Nous nous sommes étendu sur la traite des pelleteries, parce que des motifs de politique et de sécurité nationale s'y trouvaient étroitement liés; c'était l'objet, l'agent actif qui perpétuait l'alliance avec les Indigènes, dont nous avons plus d'une fois signalé les avantages et même la nécessité. Elle méritait donc une grande place. Quant aux autres branches du négoce qui ont été cultivées dans ce pays, il ne sera pas nécessaire de nous y arrêter si longtemps, mais nous n'en oublierons aucune un peu importante, car le commerce ne peut nous être indifférent; il forme avec l'agriculture la grande occupation de toutes les classes des populations américaines, depuis le citoyen le plus opulent jusqu'au citoyen le plus humble.

Après la traite des fourrures venait la pêche. Celle de la morue et de la baleine resta presque toute entière entre les mains des Européens; de tout temps peu de Canadiens s'y livrèrent. Ceux-ci s'adonnèrent plus spécialement à celle du loup-marin et du marsouin qui fournissaient d'excellentes huiles pour les manufactures et l'éclairage; sept ou huit loup-marins donnaient une barrique d'huile; les peaux servaient à différens usages. Cette pêche se faisait dans le fleuve et le golfe St.-Laurent et sur la côte du Labrador, où le gouvernement affermait à des particuliers pour un certain nombre d'années des portions de grève, des îles ou des côtes [91]. Il fut établi jusqu'à 14 pêches au marsouin en bas de Québec en 1722 (Documens de Paris). L'on exportait dans les dernières années une grande quantité d'huile en France, ainsi que des salaisons de harengs et d'autres poissons. Les bois auraient dû former aussi un objet fort considérable, mais ce commerce ne prit jamais un grand développement, et quoique la construction des navires fût encouragée par le roi, on n'en faisait qu'un petit nombre. Louis XV offrit une gratification de 500 francs par vaisseau de 200 tonneaux; 150 francs par bateau de 30 à 60 tonneaux, vendus en France ou dans les Iles (Documens de Paris), et il fit établir des ateliers de construction à Québec, garnis des ouvriers nécessaires pour bâtir des bâtimens pour sa marine.

Note 91:[ (retour) ] Il afferma la baie des Esquimaux à la veuve Fournel en 1749, le Labrador à M. d'Aillebout en 1753.

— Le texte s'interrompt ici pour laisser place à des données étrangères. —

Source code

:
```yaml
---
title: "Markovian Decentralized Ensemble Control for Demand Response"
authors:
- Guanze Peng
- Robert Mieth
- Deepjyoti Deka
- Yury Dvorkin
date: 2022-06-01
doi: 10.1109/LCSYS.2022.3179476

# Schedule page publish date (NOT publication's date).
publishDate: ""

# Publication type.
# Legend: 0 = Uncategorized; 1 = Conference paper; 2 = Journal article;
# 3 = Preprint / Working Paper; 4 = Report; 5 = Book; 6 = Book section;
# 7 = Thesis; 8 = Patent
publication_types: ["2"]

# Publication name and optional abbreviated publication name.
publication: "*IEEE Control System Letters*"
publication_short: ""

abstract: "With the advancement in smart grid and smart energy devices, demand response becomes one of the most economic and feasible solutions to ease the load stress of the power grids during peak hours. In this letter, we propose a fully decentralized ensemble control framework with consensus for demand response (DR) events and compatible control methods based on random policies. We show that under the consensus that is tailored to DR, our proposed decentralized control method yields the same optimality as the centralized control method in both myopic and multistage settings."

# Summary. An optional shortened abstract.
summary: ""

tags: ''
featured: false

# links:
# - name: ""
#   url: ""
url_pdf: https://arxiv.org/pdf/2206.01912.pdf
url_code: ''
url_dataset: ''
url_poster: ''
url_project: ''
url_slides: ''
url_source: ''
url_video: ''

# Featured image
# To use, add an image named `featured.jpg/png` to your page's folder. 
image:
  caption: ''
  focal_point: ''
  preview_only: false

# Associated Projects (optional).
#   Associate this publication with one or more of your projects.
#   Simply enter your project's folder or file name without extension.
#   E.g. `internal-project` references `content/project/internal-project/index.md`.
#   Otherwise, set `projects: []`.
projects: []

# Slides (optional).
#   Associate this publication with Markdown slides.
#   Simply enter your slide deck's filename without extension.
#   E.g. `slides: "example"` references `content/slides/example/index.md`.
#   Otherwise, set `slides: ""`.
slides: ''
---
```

L'on reprochait aux navires canadiens de coûter beaucoup plus que ceux qui étaient faits en France, et de durer moins longtemps, attendu que le chêne dont on se servait était tiré des lieux bas et humides, et qu'après avoir été coupé l'hiver, on le mettait l'été suivant à l'eau pour le descendre à Québec, pratique qui en altérait la bonté. Quoiqu'il en soit, la construction était tellement négligée, que, suivant un rapport fait au ministre, les Anglais fournissaient une partie des bâtimens employés même à la navigation intérieure du pays, non pas parce que leur bois était meilleur, ou leurs bâtimens mieux construits, mais parce qu'ils les donnaient à meilleur marché. Talon avait vainement introduit la culture des chanvres et ouvert des chantiers pour la préparation des bois de construction. On ne sait, dit Raynal, par quelle fatalité tant de richesses furent longtemps négligées ou méprisées.

La cupidité chez les uns et une fatale insouciance chez les autres font tomber aujourd'hui encore dans les mêmes fautes. On ne fabrique ni toiles, ni goudron, et nos bois, par un mauvais choix et une mauvaise préparation surtout le chêne, ont de la peine à supporter la concurrence avec ceux de la Baltique sur les marchés de notre métropole, même avec les droits qui les protègent.

L'exploitation des mines de fer ne fut commencée aux Trois-Rivières que vers 1737. Elle fut d'abord dirigée d'une manière peu judicieuse. En 1739 les nouveaux fermiers étendirent et perfectionnèrent les travaux, et produisirent assez de ce métal, plus précieux que l'or, pour la consommation intérieure. Il en fut même exporté quelques échantillons qui furent trouvés d'une qualité supérieure. Cette forge est encore en opération.